WASHINGTON – It was quite a journey for Jennifer Molina.
“I arrived without papers, we were poor,” said Molina, who immigrated with her family from Colombia. She now works in the White House as Senior Director of Media Coalitions, responsible for media communications that focus on specific communities such as Latinos.
“We didn’t have much and I think growing up with so little it helped me,” Molina said. “My mom was a single mom and I could really see the need for politics in people’s lives.”
Molina is one of four high-level Latins in Biden’s White House, along with Pili Tobar, deputy director of communications; Julissa Reynoso Pantaleón, Chief of Staff to First Lady Jill Biden and Julie Chávez Rodríguez, Director of Intergovernmental Affairs, where she liaises between federal, state, local and tribal governments to shape and implement administrative policy.
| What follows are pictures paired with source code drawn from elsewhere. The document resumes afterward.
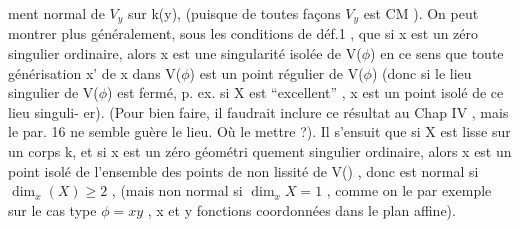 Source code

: 
ment normal de $V_y$ sur k(y), (puisque de toutes façons   $V_y$ est CM ).
On peut montrer  plus généralement, sous les conditions de déf.1 , que si
x est un zéro singulier ordinaire, alors x est une singularité isolée
de V($\phi$)  en ce sens que toute générisation  x' de x dans V($\phi$) est un
point régulier de V($\phi$)  (donc si le lieu singulier de V($\phi$) est fermé, p.
ex. si X est ``excellent'' , x est  un point isolé de ce lieu singuli-%
er).  (Pour bien faire, il faudrait inclure ce résultat au Chap
IV , mais  le par. 16 ne semble guère le lieu. Où le mettre ?).  Il
s'ensuit que si X est lisse sur un corps k, et si x est un zéro géométri%
quement singulier ordinaire, alors  x est un point isolé de l'ensemble
des points de non lissité  de V() , donc est  normal si  $\dim_x(X) \geqslant 2$ ,
(mais  non normal si $\dim_x X = 1$ , comme on le   par exemple sur
le cas type $\phi = xy$ , x et y fonctions coordonnées dans le plan affine).




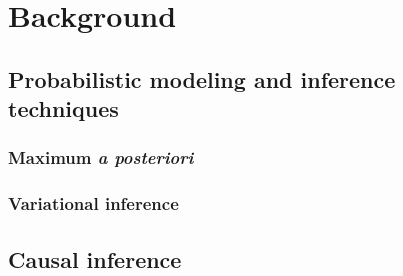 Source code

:
\chapter{Background}\label{chpt:background}

\section{Probabilistic modeling and inference techniques}\label{chpt:background:sec:inference}

\subsection{Maximum \emph{a posteriori}}

\subsection{Variational inference}

\section{Causal inference}\label{chpt:background:sec:causal}




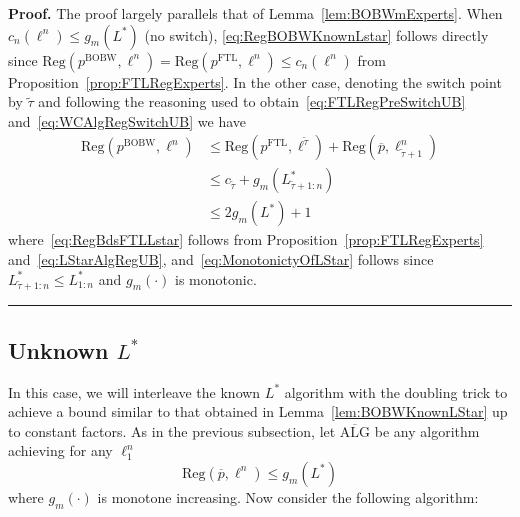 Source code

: \documentclass[11pt,letter]{article}
\newenvironment{proof}[1][Proof]{\noindent\textbf{#1.} }{\ \rule{0.5em}{0.5em}}
\newcommand{\Reg}{\mathrm{Reg}}
\newcommand{\pftl}{p^{\mathrm{FTL}}}
\newcommand{\pwc}{\overline{p}}
\newcommand{\wcalg}{\overline{\text{ALG}}}
\newcommand{\pbobw}{p^{\mathrm{BOBW}}}
\newcommand{\ttil}{\widetilde{\tau}}
\begin{document}
\begin{proof}
    The proof largely parallels that of Lemma~\ref{lem:BOBWmExperts}. When $c_n(\ell^n) \le g_m(L^*)$ (no switch), \eqref{eq:RegBOBWKnownLstar} follows directly since $\Reg(\pbobw, \ell^n) = \Reg(\pftl, \ell^n) \le c_n(\ell^n)$ from Proposition~\ref{prop:FTLRegExperts}. In the other case, denoting the switch point by $\ttil$ and following the reasoning used to obtain~\eqref{eq:FTLRegPreSwitchUB} and~\eqref{eq:WCAlgRegSwitchUB} we have 
    \begin{align}
        \Reg(\pbobw,\ell^n) &\le \Reg(\pftl, \ell^{\ttil}) + \Reg(\pwc, \ell_{\ttil+1}^n) \nonumber\\
        &\le c_{\ttil} + g_m(L^*_{\ttil+1:n}) \label{eq:RegBdsFTLLstar}\\
        &\le 2g_m(L^*)+1 \label{eq:MonotonictyOfLStar}
    \end{align} 
    where~\eqref{eq:RegBdsFTLLstar} follows from Proposition~\ref{prop:FTLRegExperts} and~\eqref{eq:LStarAlgRegUB}, and~\eqref{eq:MonotonictyOfLStar} follows since $L^*_{\ttil+1:n} \le L^*_{1:n}$ and $g_m(\cdot)$ is monotonic.
\end{proof}
\subsection{Unknown $L^*$}
In this case, we will interleave the known $L^*$ algorithm with the doubling trick to achieve a bound similar to that obtained in Lemma~\ref{lem:BOBWKnownLStar} up to constant factors. As in the previous subsection, let $\wcalg$ be any algorithm achieving for any $\ell_1^n$
\[
\Reg(\pwc, \ell^n) \le g_m(L^*)
\]
where $g_m(\cdot)$ is monotone increasing. Now consider the following algorithm: 
\end{document}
As Women’s History Month draws to a close, the four women met at a restaurant near the White House in an exclusive video interview with Noticias Telemundo correspondent Cristina Londoño.
Between discussing their current work and life history, they shared tips and thoughts with some of the employees at Immigrant Food Restaurant – a restaurant that was established to extol the contributions of immigrants to the United States.
Molina encouraged a Venezuelan asylum seeker who was studying culinary science not to give up hope. Tobar told a young immigrant that she could understand his situation. “The hardest thing for me was to leave Guatemala, to leave my family,” said Tobar. “There were times when I was like, ‘What am I doing? I’m missing out to see my brothers grow up, to see my great-grandmother.'”
Tobar was the communications director for Biden’s presidential campaign and also served as deputy director of America’s Voice, a national immigrant advocacy organization. In addition, she served as the National Director of Hispanic Media and the Democratic National Committee press secretary.
Reynoso, a lawyer and former Ambassador to Uruguay from the Dominican Republic, recently traveled with Tobar to a border facility where minors who have crossed the border are temporarily detained. As the Biden administration grapples with the issue of unaccompanied minors crossing the border, Reynoso spoke of a 4-year-old girl who was without her father and mother, an image she says has remained in her mind.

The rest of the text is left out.